My dear friends, today is a day of mourning. But on this day of mourning our thoughts and expectations turn to the future. It is our task to be, and to rejoice over Estonia; and in our joy, let there be the joy of all those who were left in the Siberia country, whose fate was not so kind, who died far away with the blue, black and white flag in their thoughts and their hearts full of hope, but who did not see Estonia rise again.
The mourning day is not the day of our defeat; the mourning day is the day when we must learn what we have done wrong in the past, and this learning must guide us today and tomorrow so that we may not repeat those mistakes. But above all we must understand that those sufferings were possible only because the world abided and tolerated the totalitarian power that was perpetrating crimes every day, and especially against Estonians, Latvians, and Lithuanians. This mourning day is our day of victory, as we have risen from the deepest pit of humiliation, and restored our state, our societies, our Defence League, our young defence forces. And today we can say: We are not defeated. We have borne human losses, but we have remained true to Estonia and Estonia has remained true to us. I have books with several numbers here, but I saw a counter of books when coming here, and I am not going to read them out to you, as you can read them in the library, or buy some books to read at home.
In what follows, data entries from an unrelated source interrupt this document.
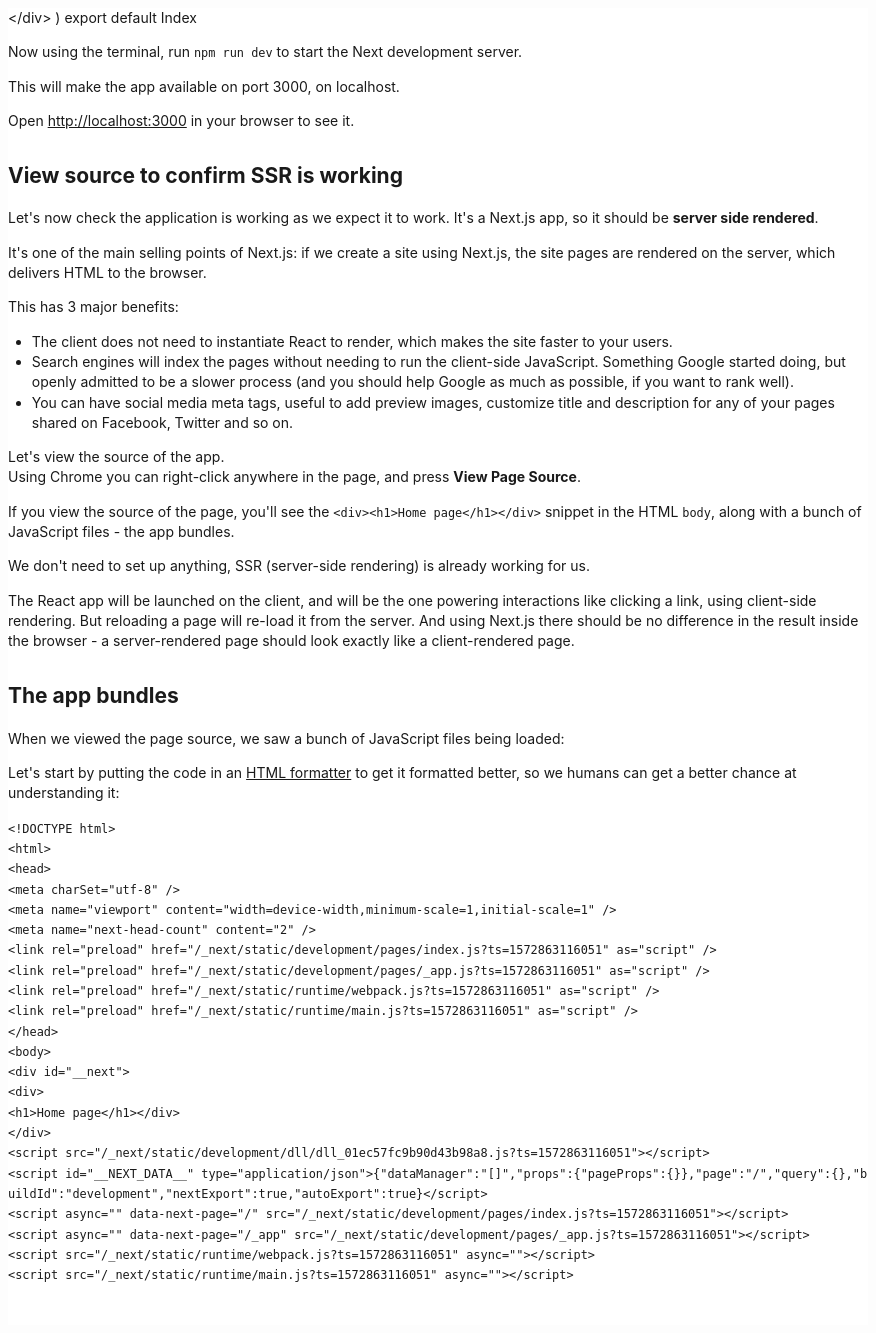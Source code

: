 &lt;/div&gt;
)
export default Index
</code></pre>
<p>Now using the terminal, run <code>npm run dev</code> to start the Next development server.</p>
<p>This will make the app available on port 3000, on localhost.</p>
<p>Open <a href="http://localhost:3000">http://localhost:3000</a> in your browser to see it.</p>
<h2 id="view-source-to-confirm-ssr-is-working">View source to confirm SSR is working</h2>
<p>Let's now check the application is working as we expect it to work. It's a Next.js app, so it should be <strong>server side rendered</strong>.</p>
<p>It's one of the main selling points of Next.js: if we create a site using Next.js, the site pages are rendered on the server, which delivers HTML to the browser.</p>
<p>This has 3 major benefits:</p>
<ul>
<li>The client does not need to instantiate React to render, which makes the site faster to your users.</li>
<li>Search engines will index the pages without needing to run the client-side JavaScript. Something Google started doing, but openly admitted to be a slower process (and you should help Google as much as possible, if you want to rank well).</li>
<li>You can have social media meta tags, useful to add preview images, customize title and description for any of your pages shared on Facebook, Twitter and so on.</li>
</ul>
<p>Let's view the source of the app.<br>Using Chrome you can right-click anywhere in the page, and press <strong>View Page Source</strong>.</p>
<p>If you view the source of the page, you'll see the <code>&lt;div&gt;&lt;h1&gt;Home page&lt;/h1&gt;&lt;/div&gt;</code> snippet in the HTML <code>body</code>, along with a bunch of JavaScript files - the app bundles.</p>
<p>We don't need to set up anything, SSR (server-side rendering) is already working for us.</p>
<p>The React app will be launched on the client, and will be the one powering interactions like clicking a link, using client-side rendering. But reloading a page will re-load it from the server. And using Next.js there should be no difference in the result inside the browser - a server-rendered page should look exactly like a client-rendered page.</p>
<h2 id="the-app-bundles">The app bundles</h2>
<p>When we viewed the page source, we saw a bunch of JavaScript files being loaded:</p>
<p>Let's start by putting the code in an <a href="https://htmlformatter.com/">HTML formatter</a> to get it formatted better, so we humans can get a better chance at understanding it:</p><pre><code class="language-html">&lt;!DOCTYPE html&gt;
&lt;html&gt;
&lt;head&gt;
&lt;meta charSet="utf-8" /&gt;
&lt;meta name="viewport" content="width=device-width,minimum-scale=1,initial-scale=1" /&gt;
&lt;meta name="next-head-count" content="2" /&gt;
&lt;link rel="preload" href="/_next/static/development/pages/index.js?ts=1572863116051" as="script" /&gt;
&lt;link rel="preload" href="/_next/static/development/pages/_app.js?ts=1572863116051" as="script" /&gt;
&lt;link rel="preload" href="/_next/static/runtime/webpack.js?ts=1572863116051" as="script" /&gt;
&lt;link rel="preload" href="/_next/static/runtime/main.js?ts=1572863116051" as="script" /&gt;
&lt;/head&gt;
&lt;body&gt;
&lt;div id="__next"&gt;
&lt;div&gt;
&lt;h1&gt;Home page&lt;/h1&gt;&lt;/div&gt;
&lt;/div&gt;
&lt;script src="/_next/static/development/dll/dll_01ec57fc9b90d43b98a8.js?ts=1572863116051"&gt;&lt;/script&gt;
&lt;script id="__NEXT_DATA__" type="application/json"&gt;{"dataManager":"[]","props":{"pageProps":{}},"page":"/","query":{},"buildId":"development","nextExport":true,"autoExport":true}&lt;/script&gt;
&lt;script async="" data-next-page="/" src="/_next/static/development/pages/index.js?ts=1572863116051"&gt;&lt;/script&gt;
&lt;script async="" data-next-page="/_app" src="/_next/static/development/pages/_app.js?ts=1572863116051"&gt;&lt;/script&gt;
&lt;script src="/_next/static/runtime/webpack.js?ts=1572863116051" async=""&gt;&lt;/script&gt;
&lt;script src="/_next/static/runtime/main.js?ts=1572863116051" async=""&gt;&lt;/script&gt;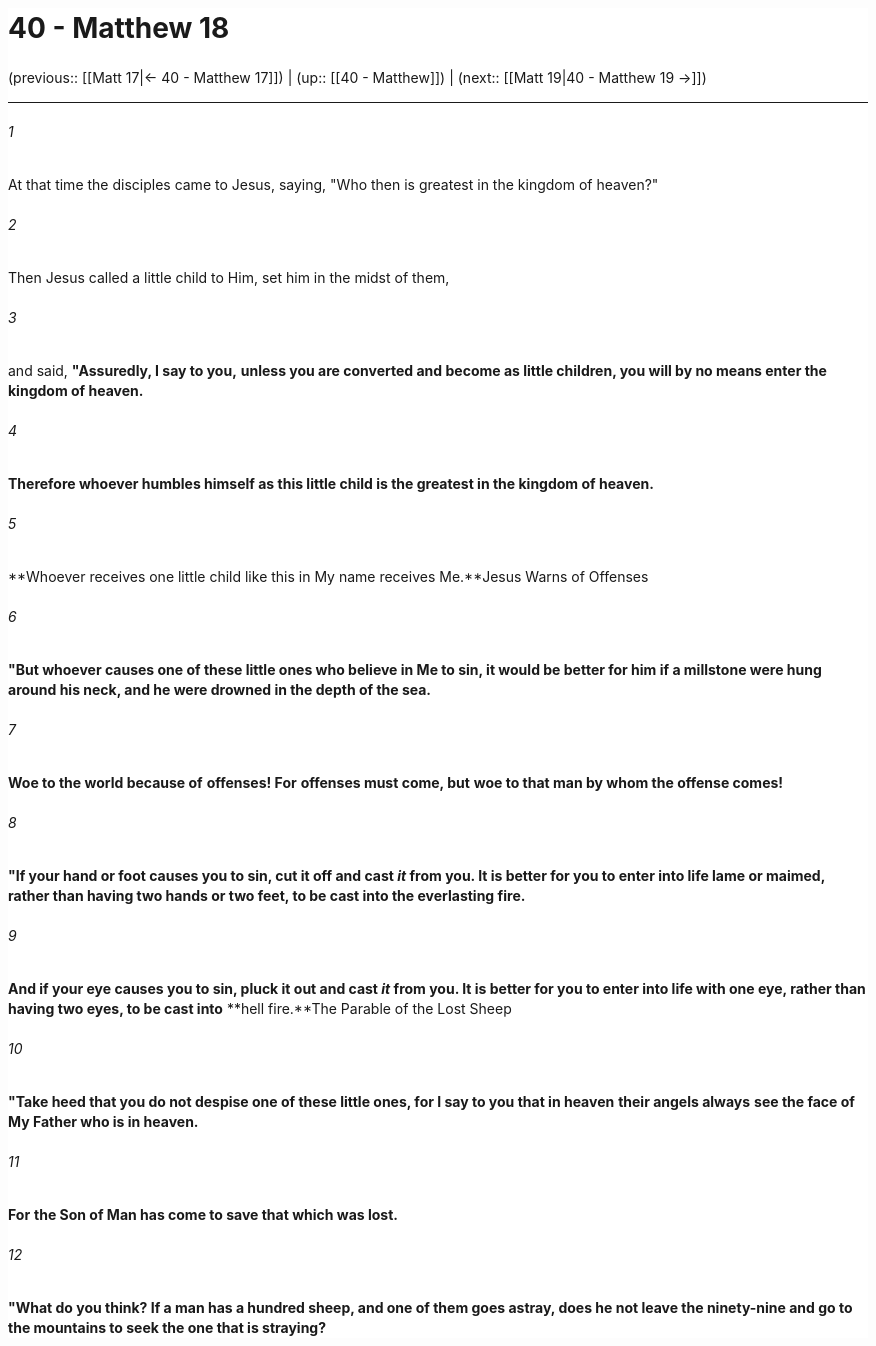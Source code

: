 # 40 - Matthew 18

(previous:: [[Matt 17|← 40 - Matthew 17]]) | (up:: [[40 - Matthew]]) | (next:: [[Matt 19|40 - Matthew 19 →]])

***


###### 1 
At that time the disciples came to Jesus, saying, "Who then is greatest in the kingdom of heaven?" 

###### 2 
Then Jesus called a little child to Him, set him in the midst of them, 

###### 3 
and said, **"Assuredly, I say to you,** **unless you are converted and become as little children, you will by no means enter the kingdom of heaven.** 

###### 4 
**Therefore whoever humbles himself as this little child is the greatest in the kingdom of heaven.** 

###### 5 
**Whoever receives one little child like this in My name receives Me.**Jesus Warns of Offenses 

###### 6 
**"But whoever causes one of these little ones who believe in Me to sin, it would be better for him if a millstone were hung around his neck, and he were drowned in the depth of the sea.** 

###### 7 
**Woe to the world because of** **offenses! For** **offenses must come, but** **woe to that man by whom the offense comes!** 

###### 8 
**"If your hand or foot causes you to sin, cut it off and cast _it_ from you. It is better for you to enter into life lame or maimed, rather than having two hands or two feet, to be cast into the everlasting fire.** 

###### 9 
**And if your eye causes you to sin, pluck it out and cast _it_ from you. It is better for you to enter into life with one eye, rather than having two eyes, to be cast into** **hell fire.**The Parable of the Lost Sheep 

###### 10 
**"Take heed that you do not despise one of these little ones, for I say to you that in heaven** **their angels always** **see the face of My Father who is in heaven.** 

###### 11 
**For** **the Son of Man has come to save that which was lost.** 

###### 12 
**"What do you think? If a man has a hundred sheep, and one of them goes astray, does he not leave the ninety-nine and go to the mountains to seek the one that is straying?** 
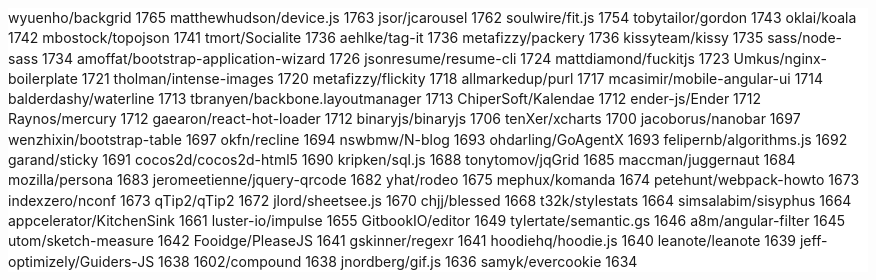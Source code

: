 wyuenho/backgrid                        1765
matthewhudson/device.js                 1763
jsor/jcarousel                          1762
soulwire/fit.js                         1754
tobytailor/gordon                       1743
oklai/koala                             1742
mbostock/topojson                       1741
tmort/Socialite                         1736
aehlke/tag-it                           1736
metafizzy/packery                       1736
kissyteam/kissy                         1735
sass/node-sass                          1734
amoffat/bootstrap-application-wizard    1726
jsonresume/resume-cli                   1724
mattdiamond/fuckitjs                    1723
Umkus/nginx-boilerplate                 1721
tholman/intense-images                  1720
metafizzy/flickity                      1718
allmarkedup/purl                        1717
mcasimir/mobile-angular-ui              1714
balderdashy/waterline                   1713
tbranyen/backbone.layoutmanager         1713
ChiperSoft/Kalendae                     1712
ender-js/Ender                          1712
Raynos/mercury                          1712
gaearon/react-hot-loader                1712
binaryjs/binaryjs                       1706
tenXer/xcharts                          1700
jacoborus/nanobar                       1697
wenzhixin/bootstrap-table               1697
okfn/recline                            1694
nswbmw/N-blog                           1693
ohdarling/GoAgentX                      1693
felipernb/algorithms.js                 1692
garand/sticky                           1691
cocos2d/cocos2d-html5                   1690
kripken/sql.js                          1688
tonytomov/jqGrid                        1685
maccman/juggernaut                      1684
mozilla/persona                         1683
jeromeetienne/jquery-qrcode             1682
yhat/rodeo                              1675
mephux/komanda                          1674
petehunt/webpack-howto                  1673
indexzero/nconf                         1673
qTip2/qTip2                             1672
jlord/sheetsee.js                       1670
chjj/blessed                            1668
t32k/stylestats                         1664
simsalabim/sisyphus                     1664
appcelerator/KitchenSink                1661
luster-io/impulse                       1655
GitbookIO/editor                        1649
tylertate/semantic.gs                   1646
a8m/angular-filter                      1645
utom/sketch-measure                     1642
Fooidge/PleaseJS                        1641
gskinner/regexr                         1641
hoodiehq/hoodie.js                      1640
leanote/leanote                         1639
jeff-optimizely/Guiders-JS              1638
1602/compound                           1638
jnordberg/gif.js                        1636
samyk/evercookie                        1634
But I would still like to read a small extract from a text to you.
You know that the persistence of the communists and the nazis, which was especially directed against Viljandi County, was born of a very obvious and simple end - they wanted to break the backbone and the mind of our nation. First, they wanted to remove all the nationally thinking people from Estonia - such people are always the greatest threat to a totalitarian regime. And now it might be most interesting to refer to the orders of Mehlis, the once commander of the general political administration of the Red Army, signed in September 1941, when the war had only been ongoing for several months - to remove all Estonians, Latvians, and Lithuanians from the Red Army and send them to labour camps, where they were to be subjected to the Gulag (or slave labour) regime. This was the price that the Estonians, Latvians, and Lithuanians had to pay to the Soviet empire of evil. This price was first paid by our mothers and fathers, grandfathers and grandmothers 60 years ago, when the first great deportation from Estonia took place, affecting one per cent of the entire population. Estonians, Latvians, and Lithuanians continued to pay this price during the waves of deportation that followed. And there were several. The first one came already at the end of 1944, and here I would like to point out that at this gathering today, we have the holy task of bowing our heads to all those who have suffered for Estonia, and all those who never returned to Estonia.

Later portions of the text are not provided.